2. Montagem do Sistema de Filtração

  1. Prenda o tubo de vácuo elevado para o conector de entrada de uma bomba de aspiração e fixar a outra extremidade do tubo a um colector. Certifique-se de que os três t-válvulas vermelhas do colector estão na "posição de desligado" (ou seja, horizontal).
  2. Vestindo um jogo limpo de luvas, inserir um luer fêmea montagem e um conector de vácuo nas extremidades superior e inferior do tubo de borracha de vácuo para filtração, respectivamente.
  3. Cuidadosamente anexar o luer fêmea encaixe para um orifício de saída do cartucho de filtro e montar o conector de vácuo para uma rolha de silicone.

3. Filtração de amostras de água (≤4 L), utilizando o cartucho de filtro

NOTA: Ignore esta etapa se o volume de filtração é> 4 L. Este sistema de filtragem requer uma auto-pé painel fou pendurar o saco de plástico cheio com 1 L de água. Um painel de malha, vários dentes, e um suporte para o painel, todos disponíveis a partir de lojas on-line, seria útil para a montagem desta unidade. Autoclave a entrada e saída tampas luer do cartucho do filtro antes do uso.
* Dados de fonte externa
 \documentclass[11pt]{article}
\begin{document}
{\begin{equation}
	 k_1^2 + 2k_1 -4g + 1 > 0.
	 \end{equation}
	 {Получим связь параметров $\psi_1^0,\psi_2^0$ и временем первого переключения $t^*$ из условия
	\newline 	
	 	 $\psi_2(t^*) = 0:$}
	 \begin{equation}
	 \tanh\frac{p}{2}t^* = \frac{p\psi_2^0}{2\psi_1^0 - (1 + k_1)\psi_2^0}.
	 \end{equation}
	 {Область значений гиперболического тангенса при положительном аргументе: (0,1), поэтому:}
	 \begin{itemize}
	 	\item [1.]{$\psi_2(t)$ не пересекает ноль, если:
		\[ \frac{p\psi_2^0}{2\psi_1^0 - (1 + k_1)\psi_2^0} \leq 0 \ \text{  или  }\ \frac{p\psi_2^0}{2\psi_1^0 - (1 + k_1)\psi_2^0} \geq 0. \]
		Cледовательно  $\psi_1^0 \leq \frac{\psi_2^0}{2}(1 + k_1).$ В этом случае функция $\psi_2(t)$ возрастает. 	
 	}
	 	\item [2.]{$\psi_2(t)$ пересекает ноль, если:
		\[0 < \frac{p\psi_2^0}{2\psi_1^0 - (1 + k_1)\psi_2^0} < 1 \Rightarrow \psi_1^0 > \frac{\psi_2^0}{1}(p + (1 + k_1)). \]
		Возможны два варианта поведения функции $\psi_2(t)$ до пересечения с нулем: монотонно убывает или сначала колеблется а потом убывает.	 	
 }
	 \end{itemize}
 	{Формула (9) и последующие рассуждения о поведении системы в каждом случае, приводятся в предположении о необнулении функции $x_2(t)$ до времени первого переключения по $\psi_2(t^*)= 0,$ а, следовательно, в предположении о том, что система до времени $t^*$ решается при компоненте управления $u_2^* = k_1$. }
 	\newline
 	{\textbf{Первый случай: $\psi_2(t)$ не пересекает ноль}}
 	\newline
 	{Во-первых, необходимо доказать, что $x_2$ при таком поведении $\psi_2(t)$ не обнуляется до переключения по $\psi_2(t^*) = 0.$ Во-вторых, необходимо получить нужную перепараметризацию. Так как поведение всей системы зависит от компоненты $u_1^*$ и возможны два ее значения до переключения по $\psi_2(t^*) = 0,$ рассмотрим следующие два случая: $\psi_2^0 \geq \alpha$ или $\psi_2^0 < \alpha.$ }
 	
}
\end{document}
  1. Despeje a 1 L de água recolhidos num saco de plástico e feche a tampa de rosca com o conector luer macho.
  2. Cuidadosamente ligar um orifício de entrada do cartucho de filtro montado com o conector luer macho do saco de plástico. Não aperte o conector luer-lock; caso contrário, a unidade vai vazar uma vez que o bombeamento começa. Certifique-se de que todas as ligações estão seguras antes de pendurar o saco de plástico a partir de um painel de malha.
  3. pendurar cuidadosamente o saco de plástico com o cartucho de filtro a partir de dois pinos no painel de malha e inserir uma rolha de silicone a uma porta de entrada do colector.
  4. Ligue o aspirador. Abra as t-válvulas vermelhas para filtração. Executar o colector até que o cartucho de filtro é seco, then transformar o t-válvula vermelha para a posição desligado.
  5. Repetir 3.1-3.4 passos até que a quantidade desejada de água é filtrada.
    NOTA: Para 1 L de água retirado dos recifes de coral subtropicais, leva cerca de três minutos para a filtração.
  6. Remova cuidadosamente o cartucho do filtro do saco de plástico e o conector de vácuo.
  7. Tapar ambas as extremidades do cartucho com as tampas de entrada e de saída luer.
  8. Rotular a tampa do cartucho e luer de entrada adequadamente usando uma caneta de solvente-prova para secagem rápida e rotulagem não-manchas.
  9. Armazenar o cartucho do filtro a -20 ° C antes da extração de DNA.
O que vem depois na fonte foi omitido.